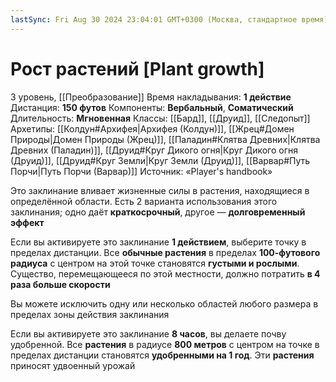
 ```yaml
---
lastSync: Fri Aug 30 2024 23:04:01 GMT+0300 (Москва, стандартное время)
---
```

# Рост растений [Plant growth]
3 уровень, [[Преобразование]]
Время накладывания: **1 действие**
Дистанция: **150 футов**
Компоненты: **Вербальный**, **Соматический**
Длительность: **Мгновенная**
Классы: [[Бард]], [[Друид]], [[Следопыт]]
Архетипы: [[Колдун#Архифея|Архифея (Колдун)]], [[Жрец#Домен Природы|Домен Природы (Жрец)]], [[Паладин#Клятва Древних|Клятва Древних (Паладин)]], [[Друид#Круг Дикого огня|Круг Дикого огня (Друид)]], [[Друид#Круг Земли|Круг Земли (Друид)]], [[Варвар#Путь Порчи|Путь Порчи (Варвар)]]
Источник: «Player's handbook»

Это заклинание вливает жизненные силы в растения, находящиеся в определённой области. Есть 2 варианта использования этого заклинания; одно даёт **краткосрочный**, другое — **долговременный эффект**

Если вы активируете это заклинание **1 действием**, выберите точку в пределах дистанции. Все **обычные растения** в пределах **100-футового радиуса** с центром на этой точке становятся **густыми и рослыми**. Существо, перемещающееся по этой местности, должно потратить **в 4 раза больше скорости**

Вы можете исключить одну или несколько областей любого размера в пределах зоны действия заклинания

Если вы активируете это заклинание **8 часов**, вы делаете почву удобренной. Все **растения** в радиусе **800 метров** с центром на точке в пределах дистанции становятся **удобренными на 1 год**. Эти **растения** приносят удвоенный урожай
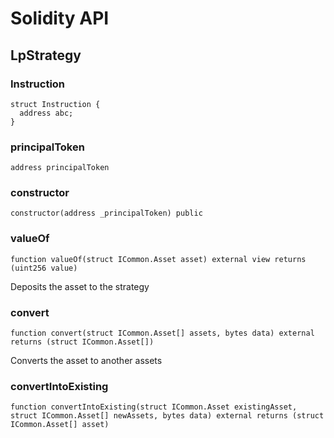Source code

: # Solidity API

## LpStrategy

### Instruction

```solidity
struct Instruction {
  address abc;
}
```

### principalToken

```solidity
address principalToken
```

### constructor

```solidity
constructor(address _principalToken) public
```

### valueOf

```solidity
function valueOf(struct ICommon.Asset asset) external view returns (uint256 value)
```

Deposits the asset to the strategy

### convert

```solidity
function convert(struct ICommon.Asset[] assets, bytes data) external returns (struct ICommon.Asset[])
```

Converts the asset to another assets

### convertIntoExisting

```solidity
function convertIntoExisting(struct ICommon.Asset existingAsset, struct ICommon.Asset[] newAssets, bytes data) external returns (struct ICommon.Asset[] asset)
```

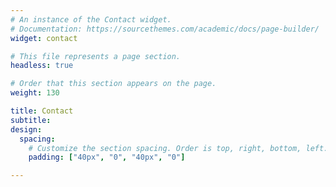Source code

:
 ```yaml
---
# An instance of the Contact widget.
# Documentation: https://sourcethemes.com/academic/docs/page-builder/
widget: contact

# This file represents a page section.
headless: true

# Order that this section appears on the page.
weight: 130

title: Contact
subtitle:
design:
  spacing:
    # Customize the section spacing. Order is top, right, bottom, left.
    padding: ["40px", "0", "40px", "0"]

---
```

■ ■ ■ ■ ■ ■ ■

## What to work on
Copy out, from the data above, every line holding the word "bytes".

## Response
function convert(struct ICommon.Asset[] assets, bytes data) external returns (struct ICommon.Asset[])
function convertIntoExisting(struct ICommon.Asset existingAsset, struct ICommon.Asset[] newAssets, bytes data) external returns (struct ICommon.Asset[] asset)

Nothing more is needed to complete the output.